Learn

Navigate through learn topics

DevOps & CI/CD

Understanding DevOps culture, continuous integration, delivery and modern development practices

Last updated: 8/15/2025

Master the practices, tools and culture that bridge development and operations, enabling teams to deliver software faster and more reliably.

What is DevOps?

The Core Philosophy

Breaking down silos between Dev and Ops

DevOps isn't just tools - it's a cultural shift that brings development and operations teams together to deliver value faster and more reliably.

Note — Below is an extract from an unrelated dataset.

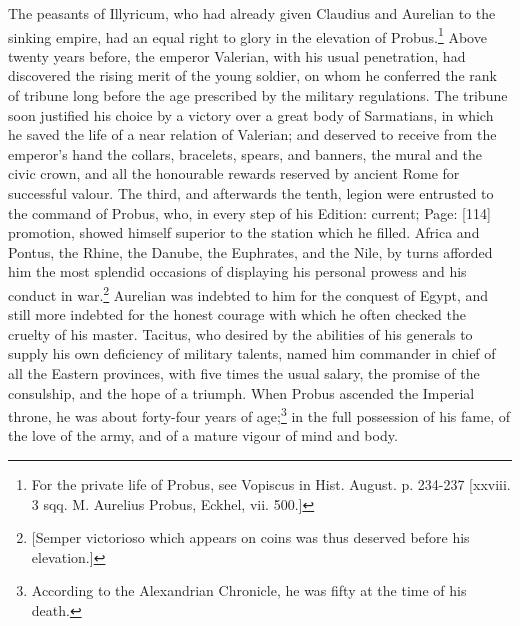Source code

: The peasants of Illyricum, who had already given Claudius and Aurelian to the sinking empire, had an equal right to glory in the elevation of Probus.\footnote{For the private life of Probus, see Vopiscus in Hist. August. p. 234-237 [xxviii. 3 sqq. M. Aurelius Probus, Eckhel, vii. 500.]} Above twenty years before, the emperor Valerian, with his usual penetration, had discovered the rising merit of the young soldier, on whom he conferred the rank of tribune long before the age prescribed by the military regulations. The tribune soon justified his choice by a victory over a great body of Sarmatians, in which he saved the life of a near relation of Valerian; and deserved to receive from the emperor\texthebrew{}’s hand the collars, bracelets, spears, and banners, the mural and the civic crown, and all the honourable rewards reserved by ancient Rome for successful valour. The third, and afterwards the tenth, legion were entrusted to the command of Probus, who, in every step of his Edition: current; Page: [114] promotion, showed himself superior to the station which he filled. Africa and Pontus, the Rhine, the Danube, the Euphrates, and the Nile, by turns afforded him the most splendid occasions of displaying his personal prowess and his conduct in war.\footnote{[Semper victorioso which appears on coins was thus deserved before his elevation.]} Aurelian was indebted to him for the conquest of Egypt, and still more indebted for the honest courage with which he often checked the cruelty of his master. Tacitus, who desired by the abilities of his generals to supply his own deficiency of military talents, named him commander in chief of all the Eastern provinces, with five times the usual salary, the promise of the consulship, and the hope of a triumph. When Probus ascended the Imperial throne, he was about forty-four years of age;\footnote{According to the Alexandrian Chronicle, he was fifty at the time of his death.} in the full possession of his fame, of the love of the army, and of a mature vigour of mind and body.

Real-world analogy: Traditional IT is like a relay race where developers hand off code to operations. DevOps is like a football team where everyone works together towards the same goal, with shared responsibility for success.

The Three Ways of DevOps

1. Flow (Left to Right)
   Dev → Test → Deploy → Monitor
   Fast flow of work from development to production

2. Feedback (Right to Left)
   Monitor → Alert → Fix → Improve
   Fast feedback from production to development

3. Continuous Learning
   Experiment → Learn → Share → Improve
   Culture of experimentation and learning

CI/CD Pipeline

Continuous Integration (CI)

Merge code frequently, test automatically

CI is about integrating code changes frequently and detecting problems early.

# Example CI Pipeline
name: Continuous Integration
on: [push, pull_request]

jobs:
  test:
    steps:
      - Checkout code
      - Install dependencies
      - Run linting
      - Run unit tests
      - Run integration tests
      - Generate coverage report
      - Build application
      - Upload artifacts

Continuous Delivery (CD)

Always ready to deploy

Code is always in a deployable state, but deployment is a manual decision.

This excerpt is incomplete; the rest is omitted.